BEGIN INFORMATION SHOWN
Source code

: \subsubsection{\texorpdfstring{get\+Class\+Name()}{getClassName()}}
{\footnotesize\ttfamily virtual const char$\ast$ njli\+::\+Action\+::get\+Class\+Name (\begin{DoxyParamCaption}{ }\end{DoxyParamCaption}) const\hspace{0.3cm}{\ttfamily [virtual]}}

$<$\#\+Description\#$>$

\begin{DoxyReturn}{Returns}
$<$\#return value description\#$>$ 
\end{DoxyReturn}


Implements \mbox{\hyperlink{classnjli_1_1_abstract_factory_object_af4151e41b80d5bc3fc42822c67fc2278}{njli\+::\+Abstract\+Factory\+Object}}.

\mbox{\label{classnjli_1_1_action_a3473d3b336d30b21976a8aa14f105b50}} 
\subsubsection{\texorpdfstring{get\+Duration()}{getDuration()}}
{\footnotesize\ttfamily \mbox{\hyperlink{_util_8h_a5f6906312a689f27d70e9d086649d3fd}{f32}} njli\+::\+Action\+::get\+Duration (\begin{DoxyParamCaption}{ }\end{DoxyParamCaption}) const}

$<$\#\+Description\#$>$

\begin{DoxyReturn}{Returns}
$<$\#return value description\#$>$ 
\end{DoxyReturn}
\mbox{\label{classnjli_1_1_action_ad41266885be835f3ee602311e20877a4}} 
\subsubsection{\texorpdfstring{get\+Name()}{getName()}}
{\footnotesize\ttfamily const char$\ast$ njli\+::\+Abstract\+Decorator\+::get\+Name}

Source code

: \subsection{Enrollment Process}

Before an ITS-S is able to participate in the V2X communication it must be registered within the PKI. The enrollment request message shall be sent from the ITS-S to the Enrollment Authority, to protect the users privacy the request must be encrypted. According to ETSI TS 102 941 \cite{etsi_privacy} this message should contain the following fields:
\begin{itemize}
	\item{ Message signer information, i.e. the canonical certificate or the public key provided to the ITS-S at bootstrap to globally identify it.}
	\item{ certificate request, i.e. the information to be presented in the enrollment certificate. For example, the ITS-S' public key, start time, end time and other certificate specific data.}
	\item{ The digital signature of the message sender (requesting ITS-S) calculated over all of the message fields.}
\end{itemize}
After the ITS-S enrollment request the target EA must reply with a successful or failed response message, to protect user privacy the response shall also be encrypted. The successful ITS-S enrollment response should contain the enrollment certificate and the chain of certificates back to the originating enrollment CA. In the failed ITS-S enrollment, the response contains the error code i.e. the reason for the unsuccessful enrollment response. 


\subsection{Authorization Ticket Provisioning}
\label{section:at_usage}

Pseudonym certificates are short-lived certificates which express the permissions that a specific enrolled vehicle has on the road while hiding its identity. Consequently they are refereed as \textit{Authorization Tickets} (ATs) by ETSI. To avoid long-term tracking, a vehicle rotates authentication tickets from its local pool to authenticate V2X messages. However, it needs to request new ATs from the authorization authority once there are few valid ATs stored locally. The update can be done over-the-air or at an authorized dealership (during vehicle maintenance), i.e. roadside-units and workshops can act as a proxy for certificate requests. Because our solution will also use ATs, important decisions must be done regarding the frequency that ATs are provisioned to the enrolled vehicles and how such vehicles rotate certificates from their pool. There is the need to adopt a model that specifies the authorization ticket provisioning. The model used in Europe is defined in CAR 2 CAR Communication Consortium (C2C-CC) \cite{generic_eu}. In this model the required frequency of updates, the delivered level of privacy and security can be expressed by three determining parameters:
END INFORMATION SHOWN
EXERCISE
For every entry above, give it back exactly as written.

SOLUTION TO THIS TASK
Source code

: \subsubsection{\texorpdfstring{get\+Class\+Name()}{getClassName()}}
{\footnotesize\ttfamily virtual const char$\ast$ njli\+::\+Action\+::get\+Class\+Name (\begin{DoxyParamCaption}{ }\end{DoxyParamCaption}) const\hspace{0.3cm}{\ttfamily [virtual]}}

$<$\#\+Description\#$>$

\begin{DoxyReturn}{Returns}
$<$\#return value description\#$>$ 
\end{DoxyReturn}


Implements \mbox{\hyperlink{classnjli_1_1_abstract_factory_object_af4151e41b80d5bc3fc42822c67fc2278}{njli\+::\+Abstract\+Factory\+Object}}.

\mbox{\label{classnjli_1_1_action_a3473d3b336d30b21976a8aa14f105b50}} 
\subsubsection{\texorpdfstring{get\+Duration()}{getDuration()}}
{\footnotesize\ttfamily \mbox{\hyperlink{_util_8h_a5f6906312a689f27d70e9d086649d3fd}{f32}} njli\+::\+Action\+::get\+Duration (\begin{DoxyParamCaption}{ }\end{DoxyParamCaption}) const}

$<$\#\+Description\#$>$

\begin{DoxyReturn}{Returns}
$<$\#return value description\#$>$ 
\end{DoxyReturn}
\mbox{\label{classnjli_1_1_action_ad41266885be835f3ee602311e20877a4}} 
\subsubsection{\texorpdfstring{get\+Name()}{getName()}}
{\footnotesize\ttfamily const char$\ast$ njli\+::\+Abstract\+Decorator\+::get\+Name}

Source code

: \subsection{Enrollment Process}

Before an ITS-S is able to participate in the V2X communication it must be registered within the PKI. The enrollment request message shall be sent from the ITS-S to the Enrollment Authority, to protect the users privacy the request must be encrypted. According to ETSI TS 102 941 \cite{etsi_privacy} this message should contain the following fields:
\begin{itemize}
	\item{ Message signer information, i.e. the canonical certificate or the public key provided to the ITS-S at bootstrap to globally identify it.}
	\item{ certificate request, i.e. the information to be presented in the enrollment certificate. For example, the ITS-S' public key, start time, end time and other certificate specific data.}
	\item{ The digital signature of the message sender (requesting ITS-S) calculated over all of the message fields.}
\end{itemize}
After the ITS-S enrollment request the target EA must reply with a successful or failed response message, to protect user privacy the response shall also be encrypted. The successful ITS-S enrollment response should contain the enrollment certificate and the chain of certificates back to the originating enrollment CA. In the failed ITS-S enrollment, the response contains the error code i.e. the reason for the unsuccessful enrollment response. 


\subsection{Authorization Ticket Provisioning}
\label{section:at_usage}

Pseudonym certificates are short-lived certificates which express the permissions that a specific enrolled vehicle has on the road while hiding its identity. Consequently they are refereed as \textit{Authorization Tickets} (ATs) by ETSI. To avoid long-term tracking, a vehicle rotates authentication tickets from its local pool to authenticate V2X messages. However, it needs to request new ATs from the authorization authority once there are few valid ATs stored locally. The update can be done over-the-air or at an authorized dealership (during vehicle maintenance), i.e. roadside-units and workshops can act as a proxy for certificate requests. Because our solution will also use ATs, important decisions must be done regarding the frequency that ATs are provisioned to the enrolled vehicles and how such vehicles rotate certificates from their pool. There is the need to adopt a model that specifies the authorization ticket provisioning. The model used in Europe is defined in CAR 2 CAR Communication Consortium (C2C-CC) \cite{generic_eu}. In this model the required frequency of updates, the delivered level of privacy and security can be expressed by three determining parameters:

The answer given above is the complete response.